_What the task requires_
Repeat the entries that appear below, exactly as they are given.

★ ★ ★

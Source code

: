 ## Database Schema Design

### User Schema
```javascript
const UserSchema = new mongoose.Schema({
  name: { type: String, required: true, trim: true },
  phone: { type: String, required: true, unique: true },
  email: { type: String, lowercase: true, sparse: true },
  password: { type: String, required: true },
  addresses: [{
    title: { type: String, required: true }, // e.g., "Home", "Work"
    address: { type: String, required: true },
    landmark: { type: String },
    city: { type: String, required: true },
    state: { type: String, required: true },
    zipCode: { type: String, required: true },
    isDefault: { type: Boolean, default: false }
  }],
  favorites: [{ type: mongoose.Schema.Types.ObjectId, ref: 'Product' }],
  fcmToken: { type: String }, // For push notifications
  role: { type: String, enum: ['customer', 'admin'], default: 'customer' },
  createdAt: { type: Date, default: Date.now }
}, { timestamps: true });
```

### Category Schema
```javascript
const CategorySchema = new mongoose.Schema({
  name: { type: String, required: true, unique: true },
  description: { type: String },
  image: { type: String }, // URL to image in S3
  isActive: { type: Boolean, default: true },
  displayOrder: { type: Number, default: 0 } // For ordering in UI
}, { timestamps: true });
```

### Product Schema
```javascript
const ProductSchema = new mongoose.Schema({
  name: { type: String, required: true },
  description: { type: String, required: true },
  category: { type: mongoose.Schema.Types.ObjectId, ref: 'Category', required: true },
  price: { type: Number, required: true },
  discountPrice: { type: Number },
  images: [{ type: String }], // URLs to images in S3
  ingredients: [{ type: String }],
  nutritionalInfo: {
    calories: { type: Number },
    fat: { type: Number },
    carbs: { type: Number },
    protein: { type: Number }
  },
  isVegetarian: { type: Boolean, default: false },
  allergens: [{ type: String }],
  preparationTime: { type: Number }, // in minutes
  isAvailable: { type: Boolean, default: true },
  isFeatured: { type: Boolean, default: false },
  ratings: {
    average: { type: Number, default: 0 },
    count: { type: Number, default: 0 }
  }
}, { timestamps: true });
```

★ ★ ★

_Reply to the task_
Source code

: ## Database Schema Design

### User Schema
```javascript
const UserSchema = new mongoose.Schema({
  name: { type: String, required: true, trim: true },
  phone: { type: String, required: true, unique: true },
  email: { type: String, lowercase: true, sparse: true },
  password: { type: String, required: true },
  addresses: [{
    title: { type: String, required: true }, // e.g., "Home", "Work"
    address: { type: String, required: true },
    landmark: { type: String },
    city: { type: String, required: true },
    state: { type: String, required: true },
    zipCode: { type: String, required: true },
    isDefault: { type: Boolean, default: false }
  }],
  favorites: [{ type: mongoose.Schema.Types.ObjectId, ref: 'Product' }],
  fcmToken: { type: String }, // For push notifications
  role: { type: String, enum: ['customer', 'admin'], default: 'customer' },
  createdAt: { type: Date, default: Date.now }
}, { timestamps: true });
```

### Category Schema
```javascript
const CategorySchema = new mongoose.Schema({
  name: { type: String, required: true, unique: true },
  description: { type: String },
  image: { type: String }, // URL to image in S3
  isActive: { type: Boolean, default: true },
  displayOrder: { type: Number, default: 0 } // For ordering in UI
}, { timestamps: true });
```

### Product Schema
```javascript
const ProductSchema = new mongoose.Schema({
  name: { type: String, required: true },
  description: { type: String, required: true },
  category: { type: mongoose.Schema.Types.ObjectId, ref: 'Category', required: true },
  price: { type: Number, required: true },
  discountPrice: { type: Number },
  images: [{ type: String }], // URLs to images in S3
  ingredients: [{ type: String }],
  nutritionalInfo: {
    calories: { type: Number },
    fat: { type: Number },
    carbs: { type: Number },
    protein: { type: Number }
  },
  isVegetarian: { type: Boolean, default: false },
  allergens: [{ type: String }],
  preparationTime: { type: Number }, // in minutes
  isAvailable: { type: Boolean, default: true },
  isFeatured: { type: Boolean, default: false },
  ratings: {
    average: { type: Number, default: 0 },
    count: { type: Number, default: 0 }
  }
}, { timestamps: true });
```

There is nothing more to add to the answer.